• Task data:
Segment Open

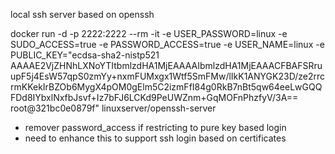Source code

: local ssh server based on openssh

docker run -d -p 2222:2222 --rm -it -e USER_PASSWORD=linux -e SUDO_ACCESS=true -e PASSWORD_ACCESS=true -e USER_NAME=linux -e PUBLIC_KEY="ecdsa-sha2-nistp521 AAAAE2VjZHNhLXNoYTItbmlzdHA1MjEAAAAIbmlzdHA1MjEAAACFBAFSRruupF5j4EsW57qpS0zmYy+nxmFUMxgx1Wtf5SmFMw/lIkK1ANYGK23D/ze2rrcrmKKekIrBZOb6MygX4pOM0gElm5C2izmFfI84g0RkB7nBt5qw64eeLwGQQFDd8IYbxlNxfbJsvf+Iz7bFJ6LCKd9PeUWZnm+GqMOFnPhzfyV/3A== root@321bc0e0879f" linuxserver/openssh-server

* remover password_access if restricting to pure key based login 
* need to enhance this to support ssh login based on certificates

Segment Closed

• Task brief: From the material above, copy each line that includes the word "login".

• Exercise result:
* remover password_access if restricting to pure key based login 
* need to enhance this to support ssh login based on certificates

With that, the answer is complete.